Copy every line of the records that includes the word "from".
** Opening Material for this exercise block **
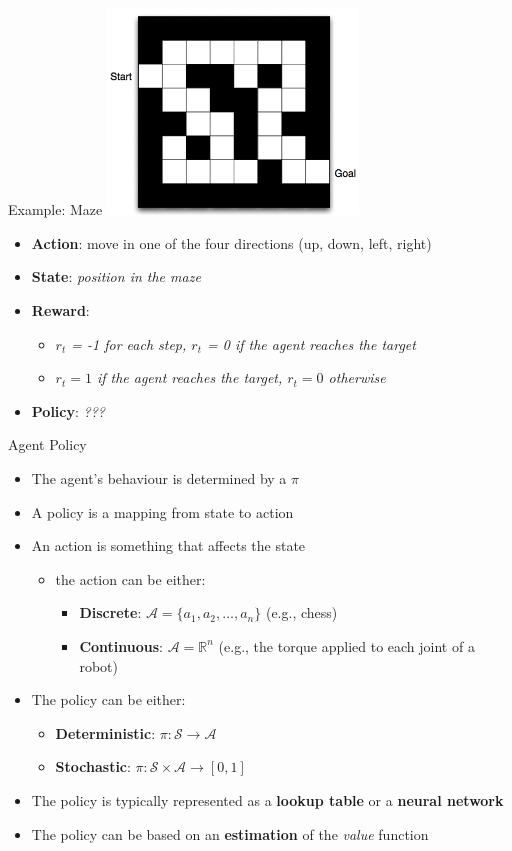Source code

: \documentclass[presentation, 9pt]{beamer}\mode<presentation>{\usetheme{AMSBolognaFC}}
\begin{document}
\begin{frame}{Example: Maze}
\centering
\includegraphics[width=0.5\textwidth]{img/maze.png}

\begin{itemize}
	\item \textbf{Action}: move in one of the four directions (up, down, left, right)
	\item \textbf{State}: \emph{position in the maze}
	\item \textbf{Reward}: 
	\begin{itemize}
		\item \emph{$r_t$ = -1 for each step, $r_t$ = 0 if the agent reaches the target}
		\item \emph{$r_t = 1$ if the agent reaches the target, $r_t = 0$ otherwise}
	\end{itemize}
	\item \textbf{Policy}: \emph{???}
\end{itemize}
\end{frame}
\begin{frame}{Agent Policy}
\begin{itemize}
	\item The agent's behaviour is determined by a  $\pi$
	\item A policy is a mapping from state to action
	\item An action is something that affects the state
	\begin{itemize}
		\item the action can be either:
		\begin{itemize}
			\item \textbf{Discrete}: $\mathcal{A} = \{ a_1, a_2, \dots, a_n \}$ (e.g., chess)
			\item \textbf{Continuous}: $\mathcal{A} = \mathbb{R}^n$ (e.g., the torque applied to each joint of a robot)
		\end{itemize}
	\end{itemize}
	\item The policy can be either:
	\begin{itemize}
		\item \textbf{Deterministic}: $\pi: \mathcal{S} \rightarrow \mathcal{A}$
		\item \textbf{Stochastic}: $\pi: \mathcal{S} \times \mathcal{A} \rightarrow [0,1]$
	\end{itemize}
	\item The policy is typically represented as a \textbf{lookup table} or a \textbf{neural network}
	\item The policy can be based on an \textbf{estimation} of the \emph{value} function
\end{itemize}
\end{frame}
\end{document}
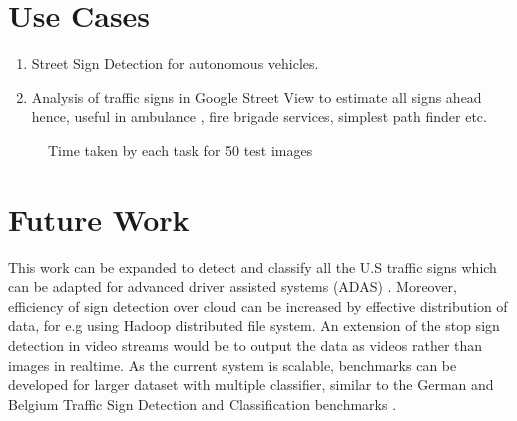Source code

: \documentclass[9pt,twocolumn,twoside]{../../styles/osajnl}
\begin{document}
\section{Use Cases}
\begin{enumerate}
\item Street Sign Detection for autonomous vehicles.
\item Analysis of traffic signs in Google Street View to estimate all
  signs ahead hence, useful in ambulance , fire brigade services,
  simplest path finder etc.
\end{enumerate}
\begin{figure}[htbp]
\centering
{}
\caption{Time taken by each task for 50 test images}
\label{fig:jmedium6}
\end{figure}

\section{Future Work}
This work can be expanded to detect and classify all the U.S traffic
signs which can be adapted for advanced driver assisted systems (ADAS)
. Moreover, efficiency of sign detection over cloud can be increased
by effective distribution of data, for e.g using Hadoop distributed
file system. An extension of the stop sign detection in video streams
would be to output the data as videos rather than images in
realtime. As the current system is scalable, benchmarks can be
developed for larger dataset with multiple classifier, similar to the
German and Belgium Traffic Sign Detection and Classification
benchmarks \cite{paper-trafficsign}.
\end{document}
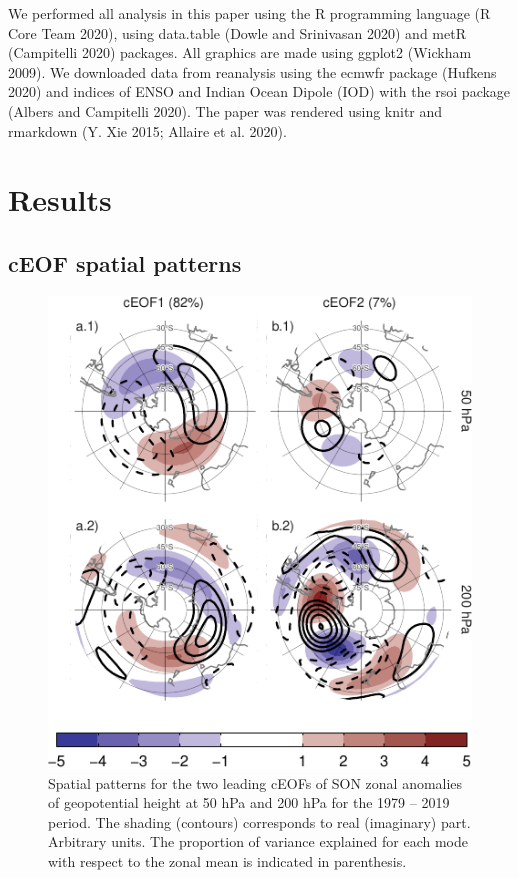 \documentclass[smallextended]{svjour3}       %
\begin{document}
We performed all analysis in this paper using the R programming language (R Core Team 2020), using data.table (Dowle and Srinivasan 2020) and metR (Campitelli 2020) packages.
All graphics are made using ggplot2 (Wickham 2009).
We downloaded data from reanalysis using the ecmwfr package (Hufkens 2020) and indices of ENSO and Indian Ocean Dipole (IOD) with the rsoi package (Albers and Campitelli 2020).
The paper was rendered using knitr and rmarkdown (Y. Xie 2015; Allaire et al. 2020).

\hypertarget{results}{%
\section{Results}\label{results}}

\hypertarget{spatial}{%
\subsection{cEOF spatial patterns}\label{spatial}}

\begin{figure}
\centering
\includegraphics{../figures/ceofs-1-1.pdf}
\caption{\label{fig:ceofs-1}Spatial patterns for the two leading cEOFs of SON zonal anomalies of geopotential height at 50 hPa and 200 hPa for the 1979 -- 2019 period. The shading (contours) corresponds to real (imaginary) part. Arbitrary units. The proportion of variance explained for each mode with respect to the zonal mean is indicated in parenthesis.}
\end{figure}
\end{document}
** Closing Material for this exercise block **
**Solution**
	\item A policy is a mapping from state to action
We downloaded data from reanalysis using the ecmwfr package (Hufkens 2020) and indices of ENSO and Indian Ocean Dipole (IOD) with the rsoi package (Albers and Campitelli 2020).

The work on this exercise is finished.